違法な奴隷狩りは言わずともお勧めしない理由はわかると思いますが、行商については国内、または近隣の親しい国の間しか行き来出来ないレンカ様には向いていないでしょう。
個人で運べる量など知れていますし、そんな微量を運んだとしてもともとそこに根付いている商会などがその商品も扱っており、質は変わらずとも、最適なルートを通って大量に運んでくる商会の商品よりコストがかさみ値段が高くなり、さらに見ず知らずの行商の商品は好き好んで買う人は少ないでしょう。
それにもともと行商というのは、辺境の小さな村や町が必要な物資を手に入れるために安い個人に頼んで運んできてもらっていたのが始まりなので、故郷と呼べる場所が王都のレンカ様にはあまり向いていません。」
トーマスさんの説明を聞いて少し悩む。
元々商人というロールを選択して姫様に見せたときに地球で言うタイプの行商になって世界を見て回ろうと思っていたのが、地球での行商はどっちかというと事らの世界でのキャラバンに近いようだ。

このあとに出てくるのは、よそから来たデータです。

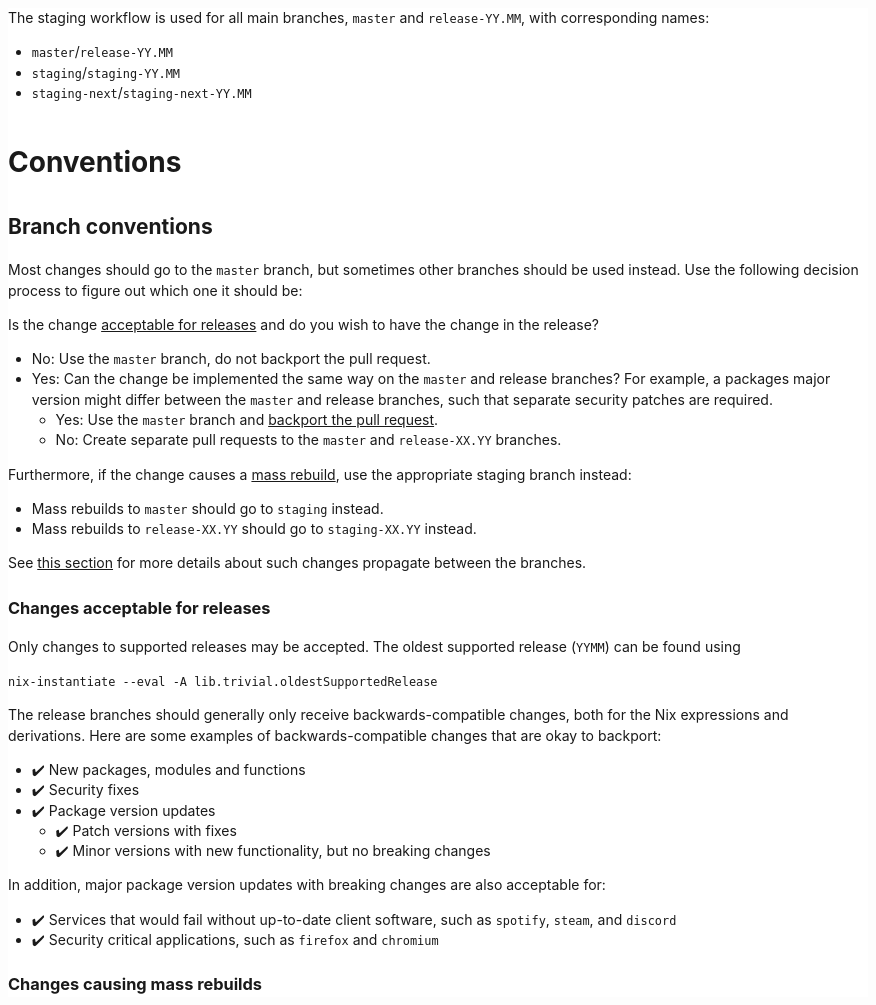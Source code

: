 The staging workflow is used for all main branches, `master` and `release-YY.MM`, with corresponding names:
- `master`/`release-YY.MM`
- `staging`/`staging-YY.MM`
- `staging-next`/`staging-next-YY.MM`

# Conventions

## Branch conventions

[branch]: #branch-conventions

Most changes should go to the `master` branch, but sometimes other branches should be used instead.
Use the following decision process to figure out which one it should be:

Is the change [acceptable for releases][release-acceptable] and do you wish to have the change in the release?
- No: Use the `master` branch, do not backport the pull request.
- Yes: Can the change be implemented the same way on the `master` and release branches?
  For example, a packages major version might differ between the `master` and release branches, such that separate security patches are required.
  - Yes: Use the `master` branch and [backport the pull request](#how-to-backport-pull-requests).
  - No: Create separate pull requests to the `master` and `release-XX.YY` branches.

Furthermore, if the change causes a [mass rebuild][mass-rebuild], use the appropriate staging branch instead:
- Mass rebuilds to `master` should go to `staging` instead.
- Mass rebuilds to `release-XX.YY` should go to `staging-XX.YY` instead.

See [this section][staging] for more details about such changes propagate between the branches.

### Changes acceptable for releases
[release-acceptable]: #changes-acceptable-for-releases

Only changes to supported releases may be accepted.
The oldest supported release (`YYMM`) can be found using
```
nix-instantiate --eval -A lib.trivial.oldestSupportedRelease
```

The release branches should generally only receive backwards-compatible changes, both for the Nix expressions and derivations.
Here are some examples of backwards-compatible changes that are okay to backport:
- ✔️ New packages, modules and functions
- ✔️ Security fixes
- ✔️ Package version updates
  - ✔️ Patch versions with fixes
  - ✔️ Minor versions with new functionality, but no breaking changes

In addition, major package version updates with breaking changes are also acceptable for:
- ✔️ Services that would fail without up-to-date client software, such as `spotify`, `steam`, and `discord`
- ✔️ Security critical applications, such as `firefox` and `chromium`

### Changes causing mass rebuilds
[mass-rebuild]: #changes-causing-mass-rebuilds


[overview]: #overview
[pr-create]: #how-to-create-pull-requests
[pr-template]: #pull-request-template
[rebase]: #rebasing-between-branches-ie-from-master-to-staging
[pr-backport]: #how-to-backport-pull-requests
[pr-review]: #how-to-review-pull-requests
[pr-merge]: #how-to-merge-pull-requests
[staging]: #staging
[commit-conventions]: #commit-conventions
[writing-good-commit-messages]: #writing-good-commit-messages
[code-conventions]: #code-conventions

でも無所属のキャラバンはこの国的には認められない。闘商とやらは国所属の商会に縛られる形になるけど街商とは比べ物にならないレベルで移動が可能になるだろうし
「せっかく異世界に召喚されたのですから行商として世界中を見て回りたいと思っていたのですが、むずかしいようですね。
闘商というのはどんなことをするのですか?
闘商になるメリットとデメリットを詳しく教えてもらいたいのですが。」
そう口にした俺を面白そうに眺めていたトーマスさんは説明をし始める。
「わかりました。
闘商というのはですね商会専属の冒険者のようなものです。
ふつう商会専属の冒険者といったら用心棒のことを指すのですが、闘商というのは商会と冒険者組合の両方に登録をするのです。
闘商になる場合冒険者組合にステータスを開示して一定以上のステータスがないとなれないのですが、その後はほぼ冒険者組合には関わりません。
闘商が倒したモンスターは商会が直接購入する形になる場合が多いのです。ただ冒険者組合におろさないといけない場合もあるのですが、その前にメリットについて話しましょう。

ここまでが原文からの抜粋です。